VenusFactory2 is an Agent-driven protein engineering platform combining 40+ AI models with 11 biological databases. Designed for everyone — from biologists to AI researchers.

🚀 Why VenusFactory2?

🤖 Agent-First	🎯 Three Interfaces	⚡ Zero to Results
Natural language → Multi-step automation	Web UI / REST API / CLI	Upload → Predict in seconds
40+ models + 11 databases	Same power, different styles	Or train custom models in minutes

📖 Easy to Learn: Designed for life science professionals with no programming background required.

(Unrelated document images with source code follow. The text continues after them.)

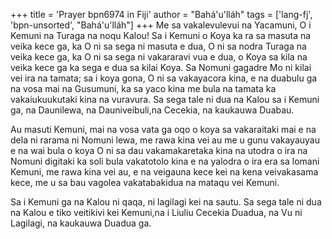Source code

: +++
title = 'Prayer bpn6974 in Fiji'
author = "Bahá'u'lláh"
tags = ['lang-fj', 'bpn-unsorted', "Bahá'u'lláh"]
+++
Me sa vakalevulevui na Yacamuni, O i Kemuni na Turaga na noqu Kalou! Sa i Kemuni o Koya ka ra sa masuta na veika kece ga, ka O ni sa sega ni masuta e dua, O ni sa nodra Turaga na veika kece ga, ka O ni sa sega ni vakararavi vua e dua, o Koya sa kila na veika kece ga ka sega e dua sa kilai Koya. Sa Nomuni gagadre Mo ni kilai vei ira na tamata; sa i koya gona, O ni sa vakayacora kina, e na duabulu ga na vosa mai na Gusumuni, ka sa yaco kina me bula na tamata ka vakaiukuukutaki kina na vuravura. Sa sega tale ni dua na Kalou sa i Kemuni ga, na Daunilewa, na Dauniveibuli,na Cecekia, na kaukauwa Duabau.

Au masuti Kemuni, mai na vosa vata ga oqo o koya sa vakaraitaki mai e na dela ni rarama ni Nomuni lewa, me rawa kina vei au me u gunu vakayauyau e na wai bula o koya O ni sa dau vakamakaretaka kina na utodra o ira na Nomuni digitaki ka soli bula vakatotolo kina e na yalodra o ira era sa lomani Kemuni, me rawa kina vei au, e na veigauna kece kei na kena veivakasama kece, me u sa bau vagolea vakatabakidua na mataqu vei Kemuni.

Sa i Kemuni ga na Kalou ni qaqa, ni lagilagi kei na sautu. Sa sega tale ni dua na Kalou e tiko veitikivi kei Kemuni,na i Liuliu Cecekia Duadua, na Vu ni Lagilagi, na kaukauwa Duadua ga.
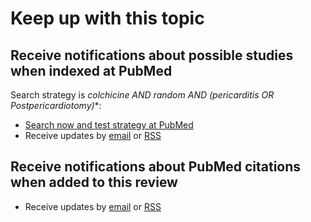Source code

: Keep up with this topic
=========================

Receive notifications about possible studies when indexed at PubMed
-------------------------
Search strategy is **colchicine AND random* AND (pericarditis OR Postpericardiotomy)**:

* [Search now and test strategy at PubMed](http://www.ncbi.nlm.nih.gov/pubmed?cmd=Search&tool=SUMSearch2plugins&term=colchicine%20AND%20random*%20AND%20hasabstract%20AND%20%28pericarditis%20OR%20postpericardiotomy%29)
* Receive updates by [email](https://feedburner.google.com/fb/a/mailverify?uri=Colchicine-pericarditis-postpericardiotomy) or [RSS](http://feeds.feedburner.com/Colchicine-pericarditis-postpericardiotomy?format=xml)

Receive notifications about PubMed citations when added to this review
-------------------------
* Receive updates by [email](https://feedburner.google.com/fb/a/mailverify?uri=Colchicine-pericarditis-postpericardiotomy2) or [RSS](http://paid.feed43.com/colchicine-pericarditis.xml)
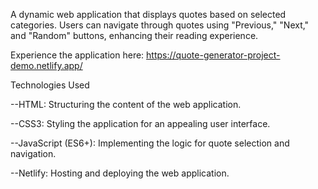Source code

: A dynamic web application that displays quotes based on selected categories. Users can navigate through quotes using "Previous," "Next," and "Random" buttons, enhancing their reading experience.


Experience the application here: https://quote-generator-project-demo.netlify.app/




Technologies Used


--HTML: Structuring the content of the web application.

--CSS3: Styling the application for an appealing user interface.

--JavaScript (ES6+): Implementing the logic for quote selection and navigation.

--Netlify: Hosting and deploying the web application.
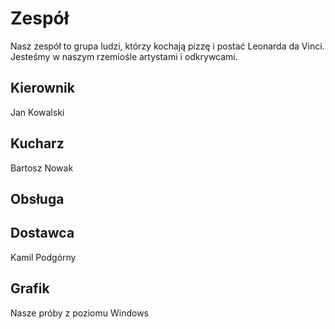 # Zespół

Nasz zespół to grupa ludzi, którzy kochają pizzę i postać Leonarda da Vinci. Jesteśmy w naszym rzemiośle artystami i odkrywcami.

## Kierownik

Jan Kowalski

## Kucharz

Bartosz Nowak

## Obsługa

## Dostawca

Kamil Podgórny

## Grafik

Nasze próby z poziomu Windows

Intuitive Web UI, comprehensive bilingual documentation, rich examples and video tutorials help you quickly grow from beginner to protein AI expert.

💡 Capabilities at a Glance

Task	Solution	Time
🧬 Mutation effects	ESM-2, ProSST, ProtSSN (zero-shot)	<1 min
🎯 Protein function	30+ fine-tuned models	<30 sec
🔬 Custom training	7 PEFT methods (LoRA, QLoRA, etc.)	10-60 min
💾 Data download	AlphaFold, UniProt, RCSB, KEGG, etc.	Real-time
📚 Literature	AI-powered search & analysis	<2 min

⚡ Quick Start

1. Install

git clone https://github.com/AI4Protein/VenusFactory2.git && cd VenusFactory2
conda create -n venus python=3.12 && conda activate venus
pip install -r requirements.txt  # Detailed guide below ↓

2. Build Frontend (WebUI v2 required)

cd frontend
npm install
npm run build
cd ..

3. Launch

# Web UI v1 (legacy Gradio, local mode)
python src/webui.py --mode all  # → http://localhost:7860

# Web UI v2 (FastAPI + React, local mode)
python src/webui_v2.py --host 0.0.0.0 --port 7861  # → http://localhost:7861

# Web UI v2 (FastAPI + React, online mode)
python src/webui_v2.py --host 0.0.0.0 --port 7861 --online

# REST API only
python src/api_server.py  # → http://localhost:5000/docs

# CLI
bash script/train/train_plm_lora.sh

3. Get Results

🤖 Try Agent-0.1 | ⚡ Quick Tools | 🔬 Train Models (Click to expand examples)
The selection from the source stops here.